Member of the Tennessee House of Representatives from the 86th district
- In office 1981–1996
- Preceded by: Emmitt Ford
- Succeeded by: Barbara Cooper

Personal details
- Born: August 21, 1940 Memphis, Tennessee
- Died: October 20, 2019 (aged 79) Memphis, Tennessee
- Party: Democratic
- Spouse: Marvis Kneeland-Jones
- Alma mater: Michigan State University
- Profession: Grocer

= Rufus E. Jones =

American politician and businessman (1940–2019)

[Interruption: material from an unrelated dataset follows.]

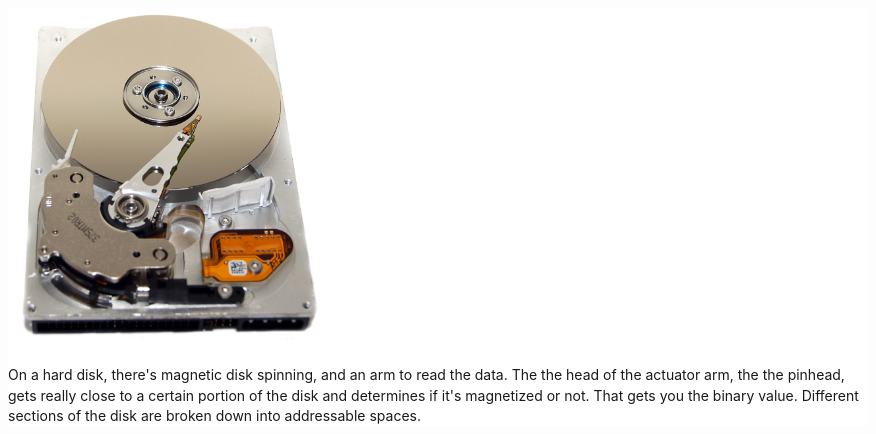 <img src="./images/hd.jpg" alt="hd" style="zoom:33%;" />

On a hard disk, there's magnetic disk spinning, and an arm to read the data. The the head of the actuator arm, the the pinhead, gets really close to a certain portion of the disk and determines if it's magnetized or not. That gets you the binary value. Different sections of the disk are broken down into addressable spaces.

Rufus E. Jones (August 21, 1940 – October 20, 2019) was an American politician and businessman.

==Early life==

Jones grew up in the Boxtown neighborhood of South Memphis where his father operated Jones Supermarket. As a youngster, he went in the grocery business with his father. Jones and his father also operated another South Memphis grocery store, Jones Big Star. He graduated from Booker T. Washington High School and Michigan State University.

==Political career==
Jones succeeded his childhood friend Emmitt Ford in the Tennessee House of Representatives and served from 1981 to 1996. He was a Democrat. He was succeeded by Barbara Cooper. Jones was the Tennessean delegate to the Democratic National Convention in 1996.

==Personal==

He was married to Marvis Kneeland-Jones, a retired schoolteacher. She was a member of the Memphis State Eight, the first group of African-American students to attend the University of Memphis, five years after the Supreme Court ruled in favor of desegregation in Brown v. Board of Education.